Feeding America, the nation’s leading domestic hunger charity, has partnered with Georgia MarketMaker, Georgia farmers, the Georgia Food Bank Association and the University of Georgia Center for Agribusiness and Economic Development to tap this potentially wasted food supply.
This coalition is currently recruiting Georgia farmers for a Farm to Food Bank pilot program that will connect them to local food banks via technology, such as a web portal or smartphone app. Farmers will be able to use the technology to facilitate communication with local food banks that can use their excess produce.
“By using the connections in the MarketMaker system and developing new technology to streamline the process, we hope to make donating much easier for Georgia producers,” said Sharon P. Kane, an economist with UGA’s Center for Agribusiness and Economic Development.

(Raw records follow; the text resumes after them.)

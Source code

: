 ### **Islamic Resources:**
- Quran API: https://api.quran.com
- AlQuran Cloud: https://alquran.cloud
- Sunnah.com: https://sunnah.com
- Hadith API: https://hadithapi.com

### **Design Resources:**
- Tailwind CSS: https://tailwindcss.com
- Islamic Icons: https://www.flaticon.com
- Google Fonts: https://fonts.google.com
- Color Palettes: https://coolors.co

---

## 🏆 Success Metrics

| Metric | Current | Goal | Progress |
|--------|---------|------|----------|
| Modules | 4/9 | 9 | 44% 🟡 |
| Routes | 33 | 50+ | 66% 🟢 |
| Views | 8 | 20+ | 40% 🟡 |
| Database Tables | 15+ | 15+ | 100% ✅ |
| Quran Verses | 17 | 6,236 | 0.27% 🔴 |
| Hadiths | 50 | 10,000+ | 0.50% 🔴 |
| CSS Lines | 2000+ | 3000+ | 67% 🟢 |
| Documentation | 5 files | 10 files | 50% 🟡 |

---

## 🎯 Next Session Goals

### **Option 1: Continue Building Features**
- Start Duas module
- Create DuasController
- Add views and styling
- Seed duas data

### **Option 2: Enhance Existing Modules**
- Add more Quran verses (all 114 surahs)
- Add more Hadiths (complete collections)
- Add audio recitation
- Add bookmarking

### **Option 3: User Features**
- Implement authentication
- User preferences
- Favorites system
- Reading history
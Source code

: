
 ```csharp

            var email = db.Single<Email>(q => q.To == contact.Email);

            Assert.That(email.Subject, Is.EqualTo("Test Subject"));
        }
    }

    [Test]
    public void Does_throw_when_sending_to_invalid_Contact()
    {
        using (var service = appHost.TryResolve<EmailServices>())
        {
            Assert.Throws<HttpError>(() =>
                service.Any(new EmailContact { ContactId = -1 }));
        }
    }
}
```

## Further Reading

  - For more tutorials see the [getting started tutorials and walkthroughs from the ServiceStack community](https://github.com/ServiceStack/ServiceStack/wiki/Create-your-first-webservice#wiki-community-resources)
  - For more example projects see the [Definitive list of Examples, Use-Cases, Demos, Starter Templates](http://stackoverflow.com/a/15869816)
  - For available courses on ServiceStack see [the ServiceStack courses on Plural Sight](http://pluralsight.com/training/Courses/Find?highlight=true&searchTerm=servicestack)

While food banks have long been a reliable source of shelf-stable staples and canned goods for families in need, it has always been a challenge to provide families with fresh fruits and vegetables, according to Danah Craft, executive director of the Georgia Food Bank Association. The Farm to Food Bank program will help provide fresh produce for food banks and their clients. It will also help farmers quantify the amount of food they have donated and its value.
Donating through the Farm to Food Bank program also streamlines the produce donation process.
“I called them and let them know what we had, and they arranged a time to pick it up,” says Phil Jennings IV, co-owner of Nature Crisp vegetable farm in Soperton, Ga.
Jennings and his father, farm co-owner Phillip Jennings III, signed up to be part of the Farm to Food Bank program in mid-January at the Southeastern Fruit and Vegetable Growers Conference. They made their first donation of 300 heads of lettuce to America’s Second Harvest of Coastal Georgia, a Savannah, Ga.-based food bank.
Nature Crisp’s donation was the first made since the Farm to Food Bank pilot kicked off a few weeks ago.
Nature Crisp grows specialty vegetables for restaurants in Savannah, Ga., and other areas of the Southeast. Most of what they grow needs to be eaten within a few days of being harvested to be at its best, and there are always perfectly good vegetables that end up going to waste.
“When we had excess produce, we would usually give it to friends and employees for their families, feed it to livestock, or simply throw it away,” Jennings says. “My father and I had talked about finding a place to donate the extra food we had on hand, and it was that same week when we were told about the program down in Savannah. Of course we loved the concept and jumped on board.”
Feeding America chose Georgia for this pilot program because of the state’s growing season and its existing network of food banks and networks of farmers.
“We were chosen because we have a long growing season and there is a state association of food banks already in place here,” Craft says. “It was the combination of those two elements that led them to choose Georgia, along with the really strong agricultural community here.”
Georgia’s seven large regional food banks are networked through the Georgia Food Bank Association. Each regional food bank distributes groceries to dozens of small independent food pantries or agencies that serve their local communities.
Both large-scale and small-scale vegetable producers who believe they’ll have even a little excess produce to donate during the spring of 2013 are participating in the pilot program. Farmers will provide feedback about how the technology and the Farm to Food Bank program is working.